A spokesperson from the Ministry of Finance (MOF) said the government “will continue to assess inputs and feedback in refining details” of the planned RON95 petrol subsidy revamp. Engagements with a wide range of stakeholders are ongoing.
Prime Minister Datuk Seri Anwar Ibrahim had earlier announced that the government aims to cut subsidies for RON95 petrol by mid-2025. The proposal outlines a two-tier pricing system where only the top 15% of income earners would pay market rates, while the remainder of the population would continue to enjoy subsidised prices. The move is expected to generate annual savings of around RM8 billion (US$1.9 billion).

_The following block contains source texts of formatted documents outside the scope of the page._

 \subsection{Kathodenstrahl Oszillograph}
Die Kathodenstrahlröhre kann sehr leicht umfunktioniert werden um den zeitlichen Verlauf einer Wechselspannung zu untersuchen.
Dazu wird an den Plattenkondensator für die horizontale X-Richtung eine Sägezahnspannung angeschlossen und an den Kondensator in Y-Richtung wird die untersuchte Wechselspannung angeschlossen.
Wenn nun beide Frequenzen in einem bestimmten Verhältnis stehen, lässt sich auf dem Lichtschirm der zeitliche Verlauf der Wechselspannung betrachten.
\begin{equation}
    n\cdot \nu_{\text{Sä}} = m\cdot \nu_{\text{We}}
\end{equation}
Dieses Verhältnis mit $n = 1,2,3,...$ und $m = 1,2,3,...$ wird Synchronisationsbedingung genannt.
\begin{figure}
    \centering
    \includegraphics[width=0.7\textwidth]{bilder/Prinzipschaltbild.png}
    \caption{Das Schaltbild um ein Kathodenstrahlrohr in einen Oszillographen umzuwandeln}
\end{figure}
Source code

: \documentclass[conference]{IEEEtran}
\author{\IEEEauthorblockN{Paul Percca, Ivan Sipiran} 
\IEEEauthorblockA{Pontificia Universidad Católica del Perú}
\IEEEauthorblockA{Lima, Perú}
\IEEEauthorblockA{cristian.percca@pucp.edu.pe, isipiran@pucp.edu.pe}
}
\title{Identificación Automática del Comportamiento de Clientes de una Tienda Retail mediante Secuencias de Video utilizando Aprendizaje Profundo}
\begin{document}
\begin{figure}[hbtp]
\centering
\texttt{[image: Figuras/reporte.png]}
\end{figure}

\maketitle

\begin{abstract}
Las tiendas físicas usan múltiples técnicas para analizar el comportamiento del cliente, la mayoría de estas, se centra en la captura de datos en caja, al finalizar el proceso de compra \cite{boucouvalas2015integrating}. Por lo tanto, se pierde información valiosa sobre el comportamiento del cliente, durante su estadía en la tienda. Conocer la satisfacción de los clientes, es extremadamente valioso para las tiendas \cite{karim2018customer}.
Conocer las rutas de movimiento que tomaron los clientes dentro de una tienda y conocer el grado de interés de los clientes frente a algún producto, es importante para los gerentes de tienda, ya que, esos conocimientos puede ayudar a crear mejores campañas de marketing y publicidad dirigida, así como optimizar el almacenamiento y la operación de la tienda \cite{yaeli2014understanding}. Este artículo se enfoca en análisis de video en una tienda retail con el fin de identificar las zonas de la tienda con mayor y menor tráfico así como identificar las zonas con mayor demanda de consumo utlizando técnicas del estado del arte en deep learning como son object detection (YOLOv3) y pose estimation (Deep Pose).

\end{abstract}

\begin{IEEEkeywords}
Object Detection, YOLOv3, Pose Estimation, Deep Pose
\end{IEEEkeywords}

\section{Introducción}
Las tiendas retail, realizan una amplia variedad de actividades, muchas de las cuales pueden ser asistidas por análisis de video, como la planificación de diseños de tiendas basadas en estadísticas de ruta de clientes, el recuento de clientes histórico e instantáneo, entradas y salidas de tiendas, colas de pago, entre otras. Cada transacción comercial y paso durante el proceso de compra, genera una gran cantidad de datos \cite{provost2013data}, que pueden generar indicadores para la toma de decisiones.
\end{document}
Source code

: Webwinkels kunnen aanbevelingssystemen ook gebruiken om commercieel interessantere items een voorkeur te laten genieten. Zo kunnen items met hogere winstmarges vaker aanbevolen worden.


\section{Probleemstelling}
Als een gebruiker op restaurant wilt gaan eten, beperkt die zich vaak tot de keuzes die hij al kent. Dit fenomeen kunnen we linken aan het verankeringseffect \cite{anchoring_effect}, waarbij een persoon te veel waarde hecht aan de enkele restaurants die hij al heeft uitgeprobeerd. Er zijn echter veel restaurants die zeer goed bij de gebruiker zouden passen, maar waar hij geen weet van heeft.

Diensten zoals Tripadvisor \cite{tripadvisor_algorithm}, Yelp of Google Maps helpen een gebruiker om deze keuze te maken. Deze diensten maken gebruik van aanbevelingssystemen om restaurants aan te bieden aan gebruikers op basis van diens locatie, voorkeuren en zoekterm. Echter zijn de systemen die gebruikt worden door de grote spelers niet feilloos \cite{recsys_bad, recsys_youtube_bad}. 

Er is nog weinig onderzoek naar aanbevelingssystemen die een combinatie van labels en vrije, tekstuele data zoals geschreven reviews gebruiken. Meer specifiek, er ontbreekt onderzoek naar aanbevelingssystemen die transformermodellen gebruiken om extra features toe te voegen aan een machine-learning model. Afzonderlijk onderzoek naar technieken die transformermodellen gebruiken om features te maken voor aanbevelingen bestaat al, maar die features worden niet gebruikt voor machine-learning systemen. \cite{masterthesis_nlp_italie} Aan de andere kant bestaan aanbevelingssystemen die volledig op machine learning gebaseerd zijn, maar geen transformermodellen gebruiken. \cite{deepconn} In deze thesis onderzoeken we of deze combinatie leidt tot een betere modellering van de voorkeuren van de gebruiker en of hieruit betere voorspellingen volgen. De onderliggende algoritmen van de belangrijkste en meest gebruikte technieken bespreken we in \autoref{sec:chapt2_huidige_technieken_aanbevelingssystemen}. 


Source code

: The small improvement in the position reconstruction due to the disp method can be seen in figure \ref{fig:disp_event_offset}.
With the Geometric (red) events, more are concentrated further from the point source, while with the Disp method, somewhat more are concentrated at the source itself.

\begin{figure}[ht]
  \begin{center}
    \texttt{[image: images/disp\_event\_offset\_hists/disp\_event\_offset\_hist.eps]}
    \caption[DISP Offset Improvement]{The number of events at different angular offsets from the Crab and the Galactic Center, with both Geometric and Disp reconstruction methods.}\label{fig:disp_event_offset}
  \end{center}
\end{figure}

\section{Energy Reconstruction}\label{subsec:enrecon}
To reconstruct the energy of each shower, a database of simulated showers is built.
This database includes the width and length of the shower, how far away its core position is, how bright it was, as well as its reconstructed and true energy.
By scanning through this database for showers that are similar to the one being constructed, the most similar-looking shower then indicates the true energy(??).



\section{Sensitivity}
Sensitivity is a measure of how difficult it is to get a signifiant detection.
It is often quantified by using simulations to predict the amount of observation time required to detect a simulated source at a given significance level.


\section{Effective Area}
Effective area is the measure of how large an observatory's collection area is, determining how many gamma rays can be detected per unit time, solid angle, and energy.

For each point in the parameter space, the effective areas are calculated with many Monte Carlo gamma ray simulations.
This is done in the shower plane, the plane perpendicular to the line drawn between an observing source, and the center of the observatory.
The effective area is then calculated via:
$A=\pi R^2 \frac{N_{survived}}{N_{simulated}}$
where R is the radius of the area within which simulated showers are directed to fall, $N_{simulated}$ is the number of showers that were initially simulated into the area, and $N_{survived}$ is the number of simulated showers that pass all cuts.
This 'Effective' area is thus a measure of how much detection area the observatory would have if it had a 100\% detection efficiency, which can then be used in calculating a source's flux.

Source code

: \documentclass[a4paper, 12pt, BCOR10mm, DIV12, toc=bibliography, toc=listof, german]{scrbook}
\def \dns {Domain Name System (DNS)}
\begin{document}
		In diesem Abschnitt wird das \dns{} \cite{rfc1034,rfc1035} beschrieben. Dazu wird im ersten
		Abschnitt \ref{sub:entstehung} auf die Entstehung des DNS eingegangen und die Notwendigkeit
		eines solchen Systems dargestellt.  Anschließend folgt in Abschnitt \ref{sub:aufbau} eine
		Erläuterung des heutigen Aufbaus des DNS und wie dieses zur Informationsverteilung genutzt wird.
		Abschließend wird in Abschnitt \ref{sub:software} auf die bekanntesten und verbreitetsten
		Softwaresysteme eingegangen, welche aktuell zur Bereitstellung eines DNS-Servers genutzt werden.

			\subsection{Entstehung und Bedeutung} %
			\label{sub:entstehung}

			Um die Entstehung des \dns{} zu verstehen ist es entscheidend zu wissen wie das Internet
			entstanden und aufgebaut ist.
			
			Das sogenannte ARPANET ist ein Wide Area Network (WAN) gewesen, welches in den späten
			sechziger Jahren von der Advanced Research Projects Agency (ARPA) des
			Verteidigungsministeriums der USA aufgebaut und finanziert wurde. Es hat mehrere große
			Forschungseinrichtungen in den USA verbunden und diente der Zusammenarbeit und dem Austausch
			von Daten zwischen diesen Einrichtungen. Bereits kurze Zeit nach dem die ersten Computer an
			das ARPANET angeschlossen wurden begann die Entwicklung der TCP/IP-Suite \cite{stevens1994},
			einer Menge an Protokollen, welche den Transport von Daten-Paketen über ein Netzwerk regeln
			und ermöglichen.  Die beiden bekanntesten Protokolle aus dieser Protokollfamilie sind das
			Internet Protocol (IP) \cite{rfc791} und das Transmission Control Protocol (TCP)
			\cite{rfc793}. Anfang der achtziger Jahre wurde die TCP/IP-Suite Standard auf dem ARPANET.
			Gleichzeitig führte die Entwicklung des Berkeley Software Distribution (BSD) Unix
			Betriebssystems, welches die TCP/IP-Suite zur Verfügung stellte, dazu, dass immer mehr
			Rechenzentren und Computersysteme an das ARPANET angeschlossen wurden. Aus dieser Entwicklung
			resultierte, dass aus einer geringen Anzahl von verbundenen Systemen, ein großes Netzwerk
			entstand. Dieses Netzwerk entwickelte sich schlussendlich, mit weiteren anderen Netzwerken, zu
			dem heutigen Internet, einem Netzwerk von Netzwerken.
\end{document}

“The government remains committed to implementing the RON95 subsidy rationalisation in the second half of 2025, and will be sharing further details in due course,” the ministry spokesperson added.

Anwar, who is midway through his five-year term and also serves as finance minister, faces growing pressure from lawmakers to delay the reform, citing concerns over rising costs and potential impacts on business sentiment. A similar adjustment to diesel subsidies last year bolstered public finances but coincided with a by-election loss for the ruling coalition.
To allay public concerns, Anwar stated in March that a government study showed the planned cuts would not impact 80% to 90% of Malaysians. Recent declines in global oil prices have eased the political risks associated with the move.
The reform process comes at a time when Malaysia is also contending with fresh global challenges. US President Donald Trump’s administration recently imposed a 10% tariff on Malaysian goods, with further hikes temporarily paused for 90 days. Malaysian officials are seeking to negotiate terms with Washington during this window.
In the meantime, the government has deferred a planned expansion of the sales and service tax, originally scheduled for 1 May, offering some relief to local industries. However, electricity prices are set to rise in July.

Despite external pressures, Second Finance Minister Datuk Seri Amir Hamzah Azizan said in April that the government remains confident in achieving its fiscal target of reducing the budget deficit to 3.8% of GDP in 2025, down from 4.1% in 2024.
According to the MOF spokesperson, efforts are being made to ensure the implementation of the petrol subsidy rationalisation is “as smooth as possible for Malaysians and effective in meeting its objectives.”
“The overarching objective remains clear — to ensure that most Malaysians continue to enjoy RON95 at subsidised prices while addressing the leakage of subsidies to foreigners, businesses, and the highest income earners,” the spokesperson said.